Value-added is the worst form of teacher evaluation, but it’s better than everything else, writes Chad Aldeman on The Quick and the Ed.

Los Angeles Unified now plans to share value-added data with teachers privately and hopes to negotiate its use in teacher evaluations with the teachers’ union.  Tennessee did just the opposite, Aldeman notes. “Every year since the  mid-1990’s every single eligible teacher has received a report on their (value-added) results.”

When these results were first introduced, teachers were explicitly told their results would never be published in newspapers and that the data may be used in evaluations. In reality, they had never really been used in evaluations until the state passed a law last January requiring the data to make up 35 percent of a teacher’s evaluation. This bill, and 100% teacher support for the state’s Race to the Top application that included it, was a key reason the state won a $500 million grant in the first round.

While LA teachers are angry and confused, Tennessee teachers have had time to understand how value-added analysis works and  prepare to accept it.

LA Times lists ‘effective’ teachers, schools

The Los Angeles has posted its list of the most and least effective third-, fourth- and fifth-grade teachers and schools with teachers’ comments. A few teachers are challenging the data, saying that they’re listed as teaching in years when they were on leave. The value-added analysis of schools is interesting.

On City Journal, dducation researcher Marcus Winters looks at the pros and cons of value-added analysis and comes out against release individual teachers’ scores. 

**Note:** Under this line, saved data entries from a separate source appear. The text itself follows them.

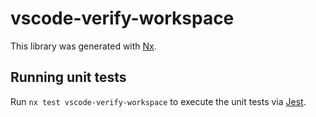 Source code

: # vscode-verify-workspace

This library was generated with [Nx](https://nx.dev).

## Running unit tests

Run `nx test vscode-verify-workspace` to execute the unit tests via [Jest](https://jestjs.io).
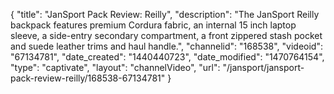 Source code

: {
    "title": "JanSport Pack Review: Reilly",
    "description": "The JanSport Reilly backpack features premium Cordura fabric, an internal 15 inch laptop sleeve, a side-entry secondary compartment, a front zippered stash pocket and suede leather trims and haul handle.",
    "channelid": "168538",
    "videoid": "67134781",
    "date_created": "1440440723",
    "date_modified": "1470764154",
    "type": "captivate",
    "layout": "channelVideo",
    "url": "\/jansport\/jansport-pack-review-reilly\/168538-67134781"
} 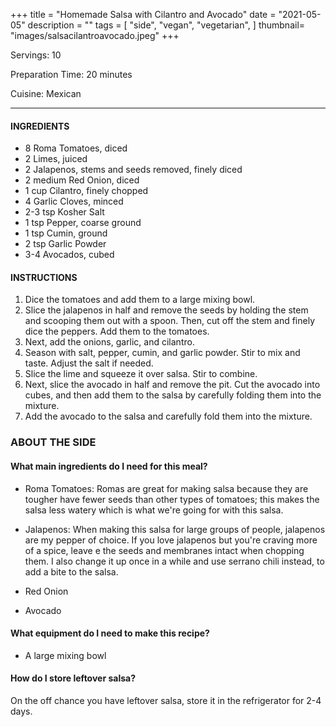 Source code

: +++
title = "Homemade Salsa with Cilantro and Avocado"
date = "2021-05-05"
description = ""
tags = [
    "side",
    "vegan",
    "vegetarian",
]
thumbnail= "images/salsacilantroavocado.jpeg"
+++

Servings: 10 <!--more-->

Preparation Time: 20 minutes 

Cuisine: Mexican 

----

#### INGREDIENTS 

* 8 Roma Tomatoes, diced  
* 2 Limes, juiced
* 2 Jalapenos, stems and seeds removed, finely diced
* 2 medium Red Onion, diced 
* 1 cup Cilantro, finely chopped 
* 4 Garlic Cloves, minced 
* 2-3 tsp Kosher Salt 
* 1 tsp Pepper, coarse ground 
* 1 tsp Cumin, ground  
* 2 tsp Garlic Powder 
* 3-4 Avocados, cubed 

#### INSTRUCTIONS

1. Dice the tomatoes and add them to a large mixing bowl. 
2. Slice the jalapenos in half and remove the seeds by holding the stem and scooping them out with a spoon. Then, cut off the stem and finely dice the peppers. Add them to the tomatoes. 
3. Next, add the onions, garlic, and cilantro. 
4. Season with salt, pepper, cumin, and garlic powder. Stir to mix and taste. Adjust the salt if needed. 
5. Slice the lime and squeeze it over salsa. Stir to combine. 
6. Next, slice the avocado in half and remove the pit. Cut the avocado into cubes, and then add them to the salsa by carefully folding them into the mixture. 
7. Add the avocado to the salsa and carefully fold them into the mixture. 

### ABOUT THE SIDE

#### What main ingredients do I need for this meal?

* Roma Tomatoes: Romas are great for making salsa because they are tougher have fewer seeds than other types of tomatoes; this makes the salsa less watery which is what we're going for with this salsa. 

* Jalapenos: When making this salsa for large groups of people, jalapenos are my pepper of choice. If you love jalapenos but you're craving more of a spice, leave e the seeds and membranes intact when chopping them.  I also change it up once in a while and use serrano chili instead, to add a bite to the salsa. 

* Red Onion 

* Avocado 


#### What equipment do I need to make this recipe?

* A large mixing bowl 

#### How do I store leftover salsa? 

On the off chance you have leftover salsa, store it in the refrigerator for 2-4 days. 
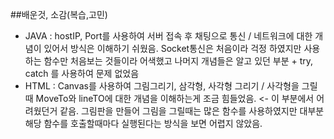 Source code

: ##배운것, 소감(복습,고민)
- JAVA : hostIP, Port를 사용하여 서버 접속 후 채팅으로 통신 / 네트워크에 대한 개념이 있어서 방식은 이해하기 쉬웠음. Socket통신은 처음이라 걱정 하였지만 사용하는 함수만 처음보는 것들이라 어색했고 나머지 개념들은 알고 있던 부분 + try, catch 를 사용하여 문제 없었음
- HTML : Canvas를 사용하여 그림그리기, 삼각형, 사각형 그리기 / 사각형을 그릴때 MoveTo와 lineTO에 대한 개념을 이해하는게 조금 힘들었음. <- 이 부분에서 어려웠던거 같음. 그림판을 만들어 그림을 그릴때는 많은 함수를 사용하였지만 대부분 해당 함수를 호출할때마다 실행된다는 방식을 보면 어렵지 않았음.   
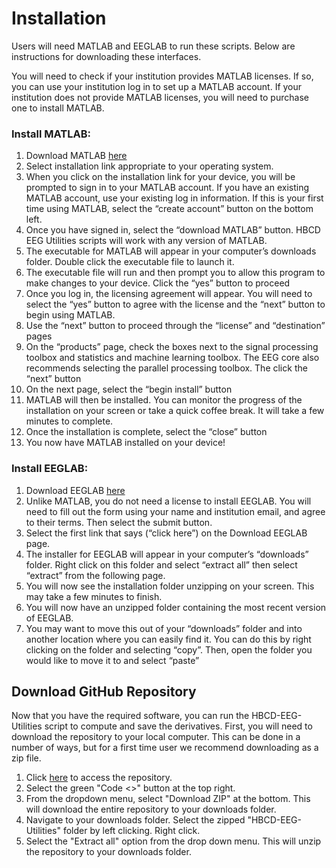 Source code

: # Installation

Users will need MATLAB and EEGLAB to run these scripts. Below are instructions for downloading these interfaces. 

You will need to check if your institution provides MATLAB licenses. If so, you can use your institution log in to set up a MATLAB account. If your institution does not provide MATLAB licenses, you will need to purchase one to install MATLAB.

### Install MATLAB: 

1. Download MATLAB [here](https://www.mathworks.com/help/install/ug/install-products-with-internet-connection.html) 
2. Select installation link appropriate to your operating system.
3. When you click on the installation link for your device, you will be prompted to sign in to your MATLAB account. If you have an existing MATLAB account, use your existing log in information. If this is your first time using MATLAB, select the “create account” button on the bottom left.
4. Once you have signed in, select the “download MATLAB” button. HBCD EEG Utilities scripts will work with any version of MATLAB.
5. The executable for MATLAB will appear in your computer’s downloads folder. Double click the executable file to launch it.
6. The executable file will run and then prompt you to allow this program to make changes to your device. Click the “yes” button to proceed
7. Once you log in, the licensing agreement will appear. You will need to select the “yes” button to agree with the license and the “next” button to begin using MATLAB.
8. Use the “next” button to proceed through the “license” and “destination” pages
9. On the “products” page, check the boxes next to the signal processing toolbox and statistics and machine learning toolbox. The EEG core also recommends selecting the parallel processing toolbox. The click the “next” button
10. On the next page, select the “begin install” button
11. MATLAB will then be installed. You can monitor the progress of the installation on your screen or take a quick coffee break. It will take a few minutes to complete.
12. Once the installation is complete, select the “close” button
13. You now have MATLAB installed on your device!

### Install EEGLAB:

1. Download EEGLAB [here](https://sccn.ucsd.edu/eeglab/download.php)
2. Unlike MATLAB, you do not need a license to install EEGLAB. You will need to fill out the form using your name and institution email, and agree to their terms. Then select the submit button.
3. Select the first link that says (“click here”) on the Download EEGLAB page.
4. The installer for EEGLAB will appear in your computer’s “downloads” folder. Right click on this folder and select “extract all” then select “extract” from the following page.
5. You will now see the installation folder unzipping on your screen. This may take a few minutes to finish.
6. You will now have an unzipped folder containing the most recent version of EEGLAB. 
7. You may want to move this out of your “downloads” folder and into another location where you can easily find it. You can do this by right clicking on the folder and selecting “copy”. Then, open the folder you would like to move it to and select “paste”

## Download GitHub Repository
Now that you have the required software, you can run the HBCD-EEG-Utilities script to compute and save the derivatives. First, you will need to download the repository to your local computer. This can be done in a number of ways, but for a first time user we recommend downloading as a zip file. 

1. Click [here](https://github.com/Child-Development-Lab/HBCD-EEG-Utilities/tree/mainScroll) to access the repository. 
2. Select the green "Code <>" button at the top right. 
3. From the dropdown menu, select "Download ZIP" at the bottom. This will download the entire repository to your downloads folder. 
4. Navigate to your downloads folder. Select the zipped "HBCD-EEG-Utilities" folder by left clicking. Right click. 
5. Select the "Extract all" option from the drop down menu. This will unzip the repository to your downloads folder. 

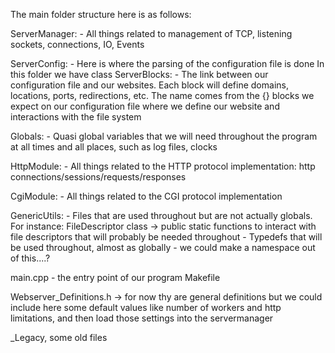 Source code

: 

The main folder structure here is as follows:


ServerManager:
	- All things related to management of TCP, listening sockets, connections, IO, Events

ServerConfig:
	- Here is where the parsing of the configuration file is done
	In this folder we have class ServerBlocks:
		- The link between our configuration file and our websites. Each block
		will define domains, locations, ports, redirections, etc.
		The name comes from the {} blocks we expect on our configuration file where
		we define our website and interactions with the file system

Globals:
	- Quasi global variables that we will need throughout the program at all times and all places,
	such as log files, clocks


HttpModule:
	- All things related to the HTTP protocol implementation: http connections/sessions/requests/responses

CgiModule:
	- All things related to the CGI protocol implementation

GenericUtils:
	- Files that are used throughout but are not actually globals. For instance: FileDescriptor class -> public static functions
		to interact with file descriptors that will probably be needed throughout
	- Typedefs that will be used throughout, almost as globally
		- we could make a namespace out of this....?


main.cpp
	- the entry point of our program
Makefile

Webserver_Definitions.h -> for now thy are general definitions but we could include here some default values
like number of workers and http limitations, and then load those settings into the servermanager

_Legacy, some old files
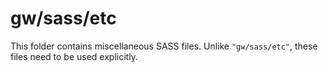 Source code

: # gw/sass/etc

This folder contains miscellaneous SASS files. Unlike `"gw/sass/etc"`, these files
need to be used explicitly.
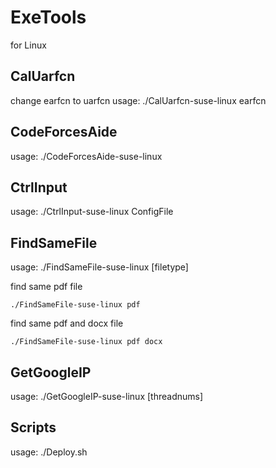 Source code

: # ExeTools
for Linux
## CalUarfcn
change earfcn to uarfcn
usage: ./CalUarfcn-suse-linux earfcn
## CodeForcesAide
usage: ./CodeForcesAide-suse-linux
## CtrlInput
usage: ./CtrlInput-suse-linux ConfigFile
## FindSameFile
usage: ./FindSameFile-suse-linux [filetype]

find same pdf file

    ./FindSameFile-suse-linux pdf
find same pdf and docx file

    ./FindSameFile-suse-linux pdf docx
## GetGoogleIP
usage: ./GetGoogleIP-suse-linux [threadnums]
## Scripts
usage: ./Deploy.sh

 Test-score analysis is “correct” on average—it can tell us a great deal about aggregate teacher quality. It can also help to evaluate individual teachers. But given its messiness—especially when tied to stakes as high as people’s jobs—it cannot be used in isolation.

Critics go too far, however, when they claim that these limitations justify abandoning the value-added approach altogether. The real lesson is that test scores are best used to raise red flags about a teacher’s objective performance; rigorous subjective assessment should follow, to ensure that the teacher is truly performing poorly. If both analyses show that a teacher is ineffective, then action should be taken, including removal from the classroom.

Economic Policy Institute also sees Problems with the Use of Student Test Scores to Evaluate Teachers.